[Dataset records Boundary: Start]

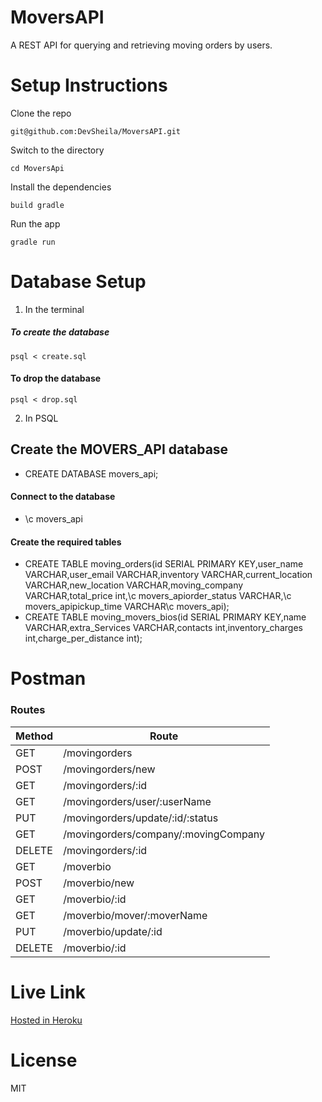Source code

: # MoversAPI

A REST API for querying and retrieving moving orders by users.

# Setup Instructions
Clone the repo 
```shell
git@github.com:DevSheila/MoversAPI.git
```
Switch to the directory
```shell
cd MoversApi
```
Install the dependencies
```shell
build gradle
```
Run the app
```shell
gradle run
```

# Database Setup
1. In the terminal
##### To create the database
```shell
psql < create.sql
```
#### To drop the database
```shell
psql < drop.sql
```

2. In PSQL
## Create the MOVERS_API database
* CREATE DATABASE movers_api;
#### Connect to the database
* \c movers_api
#### Create the required tables
* CREATE TABLE moving_orders(id SERIAL PRIMARY KEY,user_name VARCHAR,user_email VARCHAR,inventory VARCHAR,current_location VARCHAR,new_location VARCHAR,moving_company VARCHAR,total_price int,\c movers_apiorder_status VARCHAR,\c movers_apipickup_time  VARCHAR\c movers_api);
* CREATE TABLE moving_movers_bios(id SERIAL PRIMARY KEY,name VARCHAR,extra_Services VARCHAR,contacts int,inventory_charges int,charge_per_distance int);

# Postman
### Routes
| Method | Route |
|--------|------ |
|GET     |/movingorders |
|POST    |/movingorders/new|
|GET     |/movingorders/:id|
|GET     |/movingorders/user/:userName|
|PUT     |/movingorders/update/:id/:status|
|GET     |/movingorders/company/:movingCompany|
|DELETE  |/movingorders/:id|
|GET     |/moverbio|
|POST    |/moverbio/new  |
|GET     |/moverbio/:id  |
|GET     |/moverbio/mover/:moverName  |
|PUT     |/moverbio/update/:id  |
|DELETE  |/moverbio/:id  |

# Live Link

[Hosted in Heroku](https://moversapi.herokuapp.com/)

# License

MIT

[Dataset records Boundary: End]

Instructions to follow
Omit each picture, then return all of the listing exactly as it stands.

Response to the exercise
Source code

: # MoversAPI

A REST API for querying and retrieving moving orders by users.

# Setup Instructions
Clone the repo 
```shell
git@github.com:DevSheila/MoversAPI.git
```
Switch to the directory
```shell
cd MoversApi
```
Install the dependencies
```shell
build gradle
```
Run the app
```shell
gradle run
```

# Database Setup
1. In the terminal
##### To create the database
```shell
psql < create.sql
```
#### To drop the database
```shell
psql < drop.sql
```

2. In PSQL
## Create the MOVERS_API database
* CREATE DATABASE movers_api;
#### Connect to the database
* \c movers_api
#### Create the required tables
* CREATE TABLE moving_orders(id SERIAL PRIMARY KEY,user_name VARCHAR,user_email VARCHAR,inventory VARCHAR,current_location VARCHAR,new_location VARCHAR,moving_company VARCHAR,total_price int,\c movers_apiorder_status VARCHAR,\c movers_apipickup_time  VARCHAR\c movers_api);
* CREATE TABLE moving_movers_bios(id SERIAL PRIMARY KEY,name VARCHAR,extra_Services VARCHAR,contacts int,inventory_charges int,charge_per_distance int);

# Postman
### Routes
| Method | Route |
|--------|------ |
|GET     |/movingorders |
|POST    |/movingorders/new|
|GET     |/movingorders/:id|
|GET     |/movingorders/user/:userName|
|PUT     |/movingorders/update/:id/:status|
|GET     |/movingorders/company/:movingCompany|
|DELETE  |/movingorders/:id|
|GET     |/moverbio|
|POST    |/moverbio/new  |
|GET     |/moverbio/:id  |
|GET     |/moverbio/mover/:moverName  |
|PUT     |/moverbio/update/:id  |
|DELETE  |/moverbio/:id  |

# Live Link

[Hosted in Heroku](https://moversapi.herokuapp.com/)

# License

MIT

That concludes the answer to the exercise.